Тот молниеносно стреляет цепкою лапою по протянутой бумажке.

-- Постой, -- говорит Гейне. -- Это, надо думать, первое твое выступление на поприще коммерции. В добрый час... Послушайте, камерьере, уверяю вас, смех ваш в этом случае положительно неблагоразумен: он за живое задевает юного негоцианта. И не правда ли, мой милый, ты никогда уже больше при ближайших своих операциях в Ферраре не станешь показываться на пороге негостеприимного "Торквато"?

-- О нет, синьор, напротив... А сколько дней еще остается синьор в Ферраре?

-- Через два часа я совсем уезжаю отсюда.

-- Синьор Энрико...

-- Да, синьора.

-- Выйдемте на улицу, не возвращаться же нам, право, в этот глупый салон.

-- Хорошо... Камерьере, эти цветы -- в восьмой. Погодите, этой розе надо еще распуститься; на этот вечер сады Феррары поручают ее вам, синьора.

-- Меrсi, Энрико... Черная эта гвоздика лишена всякой сдержанности, сады Феррары, синьор, вверяют вам уход за этим разнузданным цветком.
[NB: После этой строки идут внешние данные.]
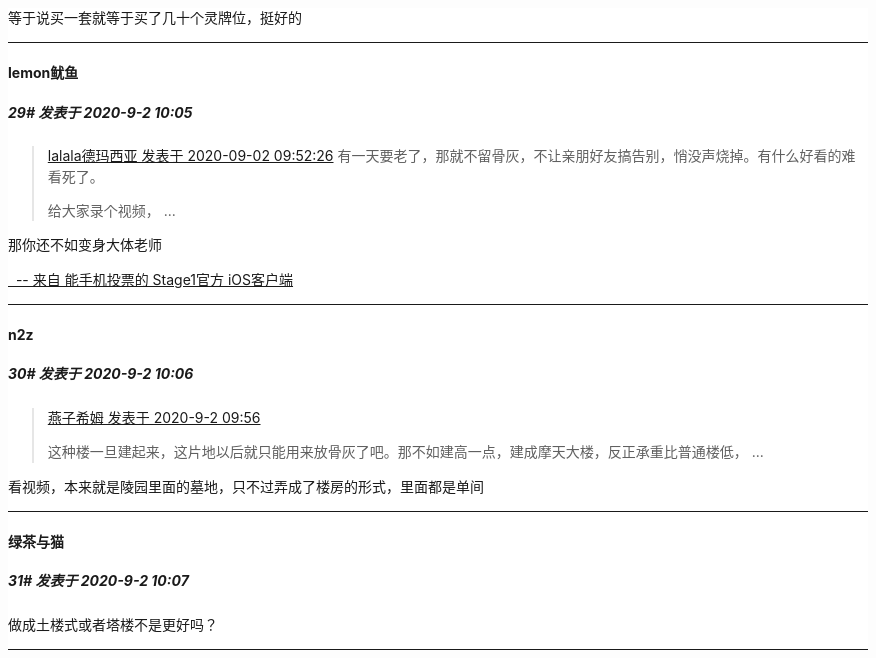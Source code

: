 


等于说买一套就等于买了几十个灵牌位，挺好的







-----

####  lemon鱿鱼  
##### 29#       发表于 2020-9-2 10:05



<blockquote><a href="httphttps://bbs.saraba1st.com/2b/forum.php?mod=redirect&amp;goto=findpost&amp;pid=48617515&amp;ptid=1957762" target="_blank">lalala德玛西亚 发表于 2020-09-02 09:52:26</a>
有一天要老了，那就不留骨灰，不让亲朋好友搞告别，悄没声烧掉。有什么好看的难看死了。


给大家录个视频， ...</blockquote>那你还不如变身大体老师

[  -- 来自 能手机投票的 Stage1官方 iOS客户端](https://itunes.apple.com/fi/app/saraba1st/id1221237470?mt=8)







-----

####  n2z  
##### 30#       发表于 2020-9-2 10:06



<blockquote><a href="httphttps://bbs.saraba1st.com/2b/forum.php?mod=redirect&amp;goto=findpost&amp;pid=48617560&amp;ptid=1957762" target="_blank">燕子希姆 发表于 2020-9-2 09:56</a>

这种楼一旦建起来，这片地以后就只能用来放骨灰了吧。那不如建高一点，建成摩天大楼，反正承重比普通楼低， ...</blockquote>
看视频，本来就是陵园里面的墓地，只不过弄成了楼房的形式，里面都是单间







-----

####  绿茶与猫  
##### 31#       发表于 2020-9-2 10:07




做成土楼式或者塔楼不是更好吗？







-----

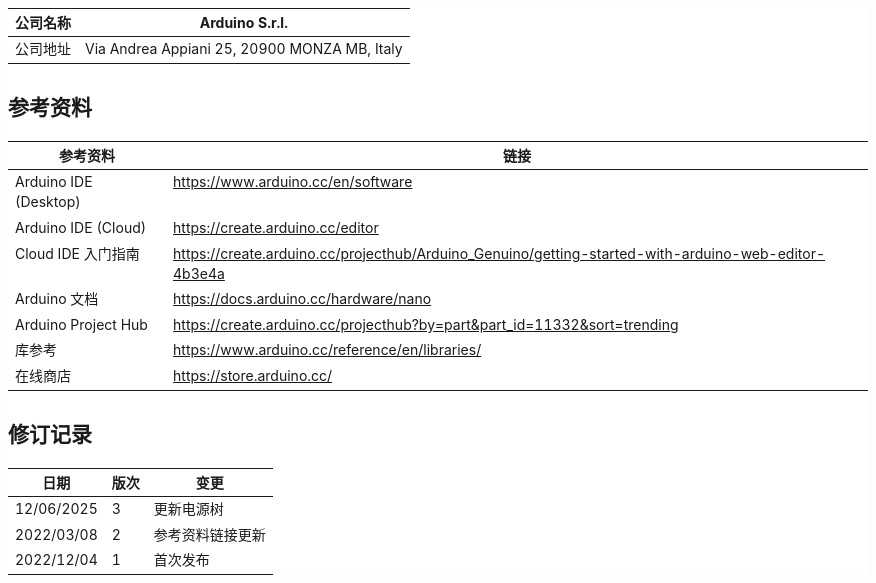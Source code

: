 | 公司名称    | Arduino S.r.l.                                                |
| --------------- | ------------------------------------------------------------- |
| 公司地址 | Via Andrea Appiani 25, 20900 MONZA MB, Italy                  |

## 参考资料

| 参考资料                       | 链接                                                                                                |
| ------------------------- | --------------------------------------------------------------------------------------------------- |
| Arduino IDE (Desktop)     | https://www.arduino.cc/en/software                                                                  |
| Arduino IDE (Cloud)       | https://create.arduino.cc/editor                                                                    |
| Cloud IDE 入门指南 | https://create.arduino.cc/projecthub/Arduino_Genuino/getting-started-with-arduino-web-editor-4b3e4a |
| Arduino 文档     | https://docs.arduino.cc/hardware/nano                                                               |
| Arduino Project Hub       | https://create.arduino.cc/projecthub?by=part&part_id=11332&sort=trending                            |
| 库参考         | https://www.arduino.cc/reference/en/libraries/                                                      |
| 在线商店              | https://store.arduino.cc/                                                                           |


## 修订记录

| **日期**   | **版次** | **变更**                           |
| ---------- | ------------ | ------------------------------------- |
| 12/06/2025 | 3            | 更新电源树      |
| 2022/03/08 | 2            | 参考资料链接更新 |
| 2022/12/04 | 1            | 首次发布                         |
-- Вашу ручку, синьора... Итак, камерьере, это -- в восьмой. И шляпу мне: она в номере.

Лакей удаляется.

-- Вы не сделаете этого, Энрико.

-- Камилла, я не понимаю вас.

-- Вы останетесь, -- о, не отвечайте мне ничего, -- вы останетесь еще на день хотя бы в Ферраре... Энрико, Энрико, вы выпачкали себе бровь в цветочной пыли, дайте я обмахну.
[1] [2] [3] [4]



Добавить комментарий

  • Обязательные поля обозначены *.

If you have trouble reading the code, click on the code itself to generate a new random code.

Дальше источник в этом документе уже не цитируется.